Updated: 5:11 p.m. | Posted: 12:49 p.m.
When a judge ordered Khaalid Abdulkadir to be released from jail, some of the young man's relatives broke down in tears.
Abdulkadir's aunt used her overflowing headscarf to wipe away the tears of joy and hugged Abdulkadir's mother, Deqa Warsame.
"I'm very happy today," Warsame said outside the courtroom.
One early December morning, more 30 law enforcement personnel descended on Abdulkadir's home, and according to Abdulkadir's father, breaking the doors and throwing a smoke grenade inside the home before arresting the 19-year-old man.
The Minneapolis man has been in Sherburne County Jail after he was charged with impeding and retaliating against federal agents.
"I'm sorry for everything I did wrong," Abdulkadir told U.S. District Judge Karen Schreier. "I learned from my mistake."
Prosecutors say Abdulkadir took his anger to Twitter after authorities arrested his friend, Abdirizak Warsame, in December for plotting to join ISIS in Syria.
Abdulkadir was arrested Dec. 11, after he posted tweets that said he was going to kill FBI agents for taking away his brothers.
"They will find on the floor body's dropping fast #kill them FBI," read one of his tweets.
The posts were deleted less than 30 minutes later.
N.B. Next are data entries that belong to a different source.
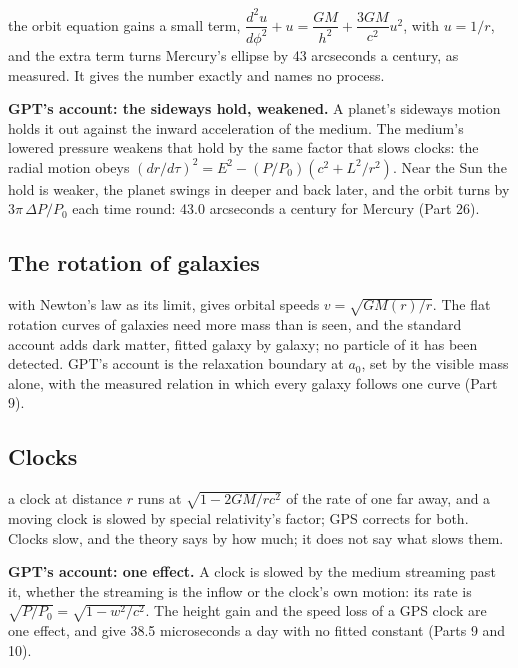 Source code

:  the orbit equation gains a small term, $\dfrac{d^2u}{d\phi^2} + u = \dfrac{GM}{h^2} + \dfrac{3GM}{c^2}u^2$, with $u = 1/r$, and the extra term turns Mercury's ellipse by 43 arcseconds a century, as measured. It gives the number exactly and names no process.

\begin{hypbar}
\textbf{GPT's account: the sideways hold, weakened.} A planet's sideways motion holds it out against the inward acceleration of the medium. The medium's lowered pressure weakens that hold by the same factor that slows clocks: the radial motion obeys $(dr/d\tau)^2 = E^2 - (P/P_0)(c^2 + L^2/r^2)$. Near the Sun the hold is weaker, the planet swings in deeper and back later, and the orbit turns by $3\pi\,\Delta P/P_0$ each time round: 43.0 arcseconds a century for Mercury (Part 26).\footnotemark{}
\end{hypbar}

\subsection{The rotation of galaxies}

 with Newton's law as its limit, gives orbital speeds $v = \sqrt{GM(r)/r}$. The flat rotation curves of galaxies need more mass than is seen, and the standard account adds dark matter, fitted galaxy by galaxy; no particle of it has been detected. GPT's account is the relaxation boundary at $a_0$, set by the visible mass alone, with the measured relation in which every galaxy follows one curve (Part 9).

\subsection{Clocks}

 a clock at distance $r$ runs at $\sqrt{1-2GM/rc^2}$ of the rate of one far away, and a moving clock is slowed by special relativity's factor; GPS corrects for both. Clocks slow, and the theory says by how much; it does not say what slows them.

\begin{hypbar}
\textbf{GPT's account: one effect.} A clock is slowed by the medium streaming past it, whether the streaming is the inflow or the clock's own motion: its rate is $\sqrt{P/P_0} = \sqrt{1-w^2/c^2}$. The height gain and the speed loss of a GPS clock are one effect, and give 38.5 microseconds a day with no fitted constant (Parts 9 and 10).\footnotemark{}
\end{hypbar}

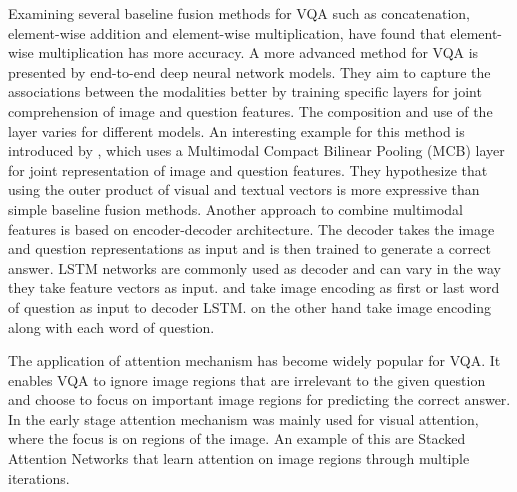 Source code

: \documentclass{article}
\begin{document}
Examining several baseline fusion methods for VQA such as concatenation, element-wise addition and element-wise multiplication, \citet{malinowski2017ask} have found that element-wise multiplication has more accuracy. A more advanced method for VQA is presented by end-to-end deep neural network models. They aim to capture the associations between the modalities better by training specific layers for joint comprehension of image and question features. The composition and use of the layer varies for different models. An interesting example for this method is introduced by \citet{fukui2016multimodal}, which uses a Multimodal Compact Bilinear Pooling (MCB) layer for joint representation of image and question features. They hypothesize that using the outer product of visual and textual vectors is more expressive than simple baseline fusion methods. Another approach to combine multimodal features is based on encoder-decoder architecture. The decoder takes the image and question representations as input and is then trained to generate a correct answer. LSTM networks are commonly used as decoder and can vary in the way they take feature vectors as input. \citet{ren2015exploring} and \citet{zhu2016cvpr} take image encoding as first or last word of question as input to decoder LSTM. \citet{malinowski2017ask} on the other hand take image encoding along with each word of question.

The application of attention mechanism has become widely popular for VQA. It enables VQA to ignore image regions that are irrelevant to the given question and choose to focus on important image regions for predicting the correct answer. In the early stage attention mechanism was mainly used for visual attention, where the focus is on regions of the image. An example of this are Stacked Attention Networks \citep{yang2016vqa} that learn attention on image regions through multiple iterations.
\end{document}
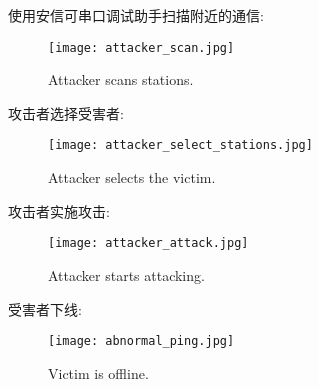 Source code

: \documentclass[../main.tex]{subfiles}
\begin{document}
使用安信可串口调试助手扫描附近的通信:
\begin{figure}[H]
  \begin{center}
    \texttt{[image: attacker\_scan.jpg]}
  \end{center}
  \caption{Attacker scans stations.}
\end{figure}

攻击者选择受害者:
\begin{figure}[H]
  \begin{center}
    \texttt{[image: attacker\_select\_stations.jpg]}
  \end{center}
  \caption{Attacker selects the victim.}
\end{figure}

攻击者实施攻击:
\begin{figure}[H]
  \begin{center}
    \texttt{[image: attacker\_attack.jpg]}
  \end{center}
  \caption{Attacker starts attacking.}
\end{figure}

受害者下线:
\begin{figure}[H]
  \begin{center}
    \texttt{[image: abnormal\_ping.jpg]}
  \end{center}
  \caption{Victim is offline.}
\end{figure}
%
\end{document}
But before Abdulkadir had the chance to delete what he'd posted on Dec. 9, the FBI was on it. Agents had been tipped off by an informant and obtained screenshots of the tweets, according to the criminal complaint detailing charges against him.
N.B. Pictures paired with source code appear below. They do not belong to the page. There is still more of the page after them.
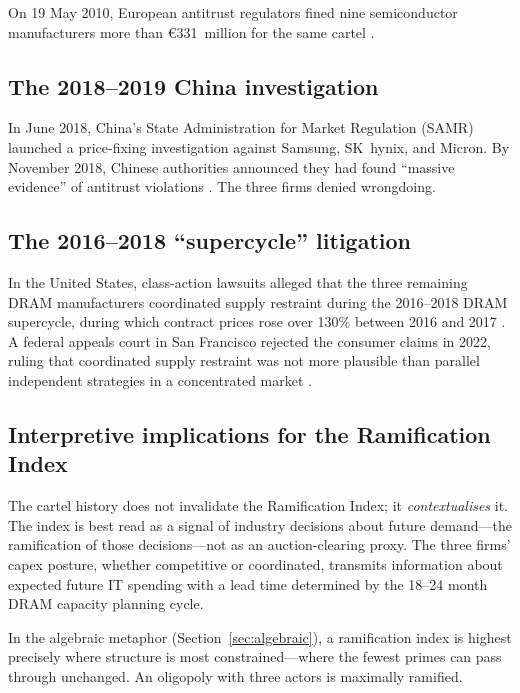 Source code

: \documentclass[12pt]{article}
\theoremstyle{definition}
\begin{document}
On 19 May 2010, European antitrust regulators fined nine semiconductor manufacturers more than \euro331~million for the same cartel \cite{DRAMWiki}.

\subsection{The 2018--2019 China investigation}

In June 2018, China's State Administration for Market Regulation (SAMR) launched a price-fixing investigation against Samsung, SK~hynix, and Micron. By November 2018, Chinese authorities announced they had found ``massive evidence'' of antitrust violations \cite{PYMNTS2018}. The three firms denied wrongdoing.

\subsection{The 2016--2018 ``supercycle'' litigation}

In the United States, class-action lawsuits alleged that the three remaining DRAM manufacturers coordinated supply restraint during the 2016--2018 DRAM supercycle, during which contract prices rose over 130\% between 2016 and 2017 \cite{AppleInsider2021}. A federal appeals court in San Francisco rejected the consumer claims in 2022, ruling that coordinated supply restraint was not more plausible than parallel independent strategies in a concentrated market \cite{Bloomberg2022}.

\subsection{Interpretive implications for the Ramification Index}

The cartel history does not invalidate the Ramification Index; it \emph{contextualises} it. The index is best read as a signal of industry decisions about future demand---the ramification of those decisions---not as an auction-clearing proxy. The three firms' capex posture, whether competitive or coordinated, transmits information about expected future IT spending with a lead time determined by the 18--24 month DRAM capacity planning cycle.

In the algebraic metaphor (Section~\ref{sec:algebraic}), a ramification index is highest precisely where structure is most constrained---where the fewest primes can pass through unchanged. An oligopoly with three actors is maximally ramified.
\end{document}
"By his own admission in court today, Mr. Abdulkadir threatened to kill a federal judge and law enforcement officers," said U.S. Attorney Andrew Luger. "The three years of probation he will begin serving today is a strong reminder that threatening federal officials with violence is not a legitimate means of voicing dissent, but will be prosecuted forcefully by my office."
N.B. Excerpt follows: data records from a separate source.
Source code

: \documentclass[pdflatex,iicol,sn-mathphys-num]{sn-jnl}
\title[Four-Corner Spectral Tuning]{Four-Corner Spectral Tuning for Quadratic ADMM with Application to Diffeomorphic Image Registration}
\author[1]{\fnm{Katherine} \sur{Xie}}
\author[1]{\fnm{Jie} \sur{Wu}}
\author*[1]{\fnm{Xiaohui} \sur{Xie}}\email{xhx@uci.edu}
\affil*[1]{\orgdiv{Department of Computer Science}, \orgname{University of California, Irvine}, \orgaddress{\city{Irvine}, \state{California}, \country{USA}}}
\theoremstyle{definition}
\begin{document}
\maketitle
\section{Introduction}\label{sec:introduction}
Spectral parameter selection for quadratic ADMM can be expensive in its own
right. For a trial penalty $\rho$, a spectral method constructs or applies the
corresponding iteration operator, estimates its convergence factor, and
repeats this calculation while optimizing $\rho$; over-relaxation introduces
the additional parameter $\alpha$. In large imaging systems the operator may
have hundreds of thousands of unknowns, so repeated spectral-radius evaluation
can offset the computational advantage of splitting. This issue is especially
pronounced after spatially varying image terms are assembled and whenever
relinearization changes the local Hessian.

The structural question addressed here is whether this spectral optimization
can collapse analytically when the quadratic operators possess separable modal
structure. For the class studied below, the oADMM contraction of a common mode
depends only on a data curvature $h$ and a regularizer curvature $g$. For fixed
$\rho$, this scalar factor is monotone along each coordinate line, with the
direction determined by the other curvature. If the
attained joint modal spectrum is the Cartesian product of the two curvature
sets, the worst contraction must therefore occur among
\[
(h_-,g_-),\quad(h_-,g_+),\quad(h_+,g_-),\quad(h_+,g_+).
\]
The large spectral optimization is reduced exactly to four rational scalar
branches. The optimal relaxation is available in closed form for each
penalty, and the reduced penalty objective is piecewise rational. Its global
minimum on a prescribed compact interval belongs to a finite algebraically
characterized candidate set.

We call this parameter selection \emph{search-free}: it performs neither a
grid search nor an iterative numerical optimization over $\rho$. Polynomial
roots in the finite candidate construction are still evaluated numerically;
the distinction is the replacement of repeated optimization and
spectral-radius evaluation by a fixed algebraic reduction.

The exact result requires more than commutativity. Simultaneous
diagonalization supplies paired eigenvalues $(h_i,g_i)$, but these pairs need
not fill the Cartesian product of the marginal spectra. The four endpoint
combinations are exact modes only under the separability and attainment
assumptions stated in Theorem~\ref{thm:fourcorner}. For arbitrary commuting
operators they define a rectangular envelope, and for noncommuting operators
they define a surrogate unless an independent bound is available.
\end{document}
Abdulkadir's attorney, Chris Madel, said the government decided to offer his client a plea deal after they filed a motion Monday morning compelling the government to bar some evidence from the trial, which was set to start on Tuesday.
"We are pleased that the government realized, even at the 11th hour, of the weakness of their case," he said. "We are happy to get this misdemeanor."
Abdulkadir, who was initially charged with a felony, was sentenced to three years of probation and will be subjected to internet monitoring and frequent drug testing. He's also prohibited from viewing extremist content.
Abdulkadir's case is similar to the case of another Somali-American, Mahamed Said, who tweeted that he would "whack," "kill" and "massacre" the person responsible for charging six of his friends on the same day in April last year over conspiring to join ISIS. Said pleaded guilty in October to a misdemeanor charge.
Before the arrest, Abdulkadir was a pre-nursing student at Minneapolis Community and Technical College. He spent most of his free time using PlayStation, playing football, smoking marijuana and hanging out with the wrong crowd, according to his lawyer.
"My client is a 19-year-old," he said. "19 year olds do dumb things."
In December, Abdulkadir's father, Adam Aded, told MPR News that the FBI came to their house and interviewed his son several times. Those visits were triggered by an anonymous phone tip from a stolen phone, saying Abdulkadir was interested in going to Syria to join ISIS, an allegation that the father denied.
"We don't intend to introduce evidence of this anonymous tip," the government said in a court document released by the defense on Monday.
Prosecutor Charles Kovats said Abdulkadir committed a "criminal act" and the government took that seriously. He added that placing Abdulkadir on probation for three years will motivate him to stay away from the act that caused him to be put in jail.
After the judge ordered his release, Abdulkadir went to the court's fourth floor and met with the probation officers, who put a GPS monitoring bracelet on his left ankle.
Abdulkadir signed on the probation compliance letter, changed his prison clothes to a dress shirt and tie. Afterwards, he met his family and friends who waited for him for more than two hours inside the court building.
"I'm really happy that he's coming home," Abdulkadir's younger sister, Ridwan said, a wide smile covering her face.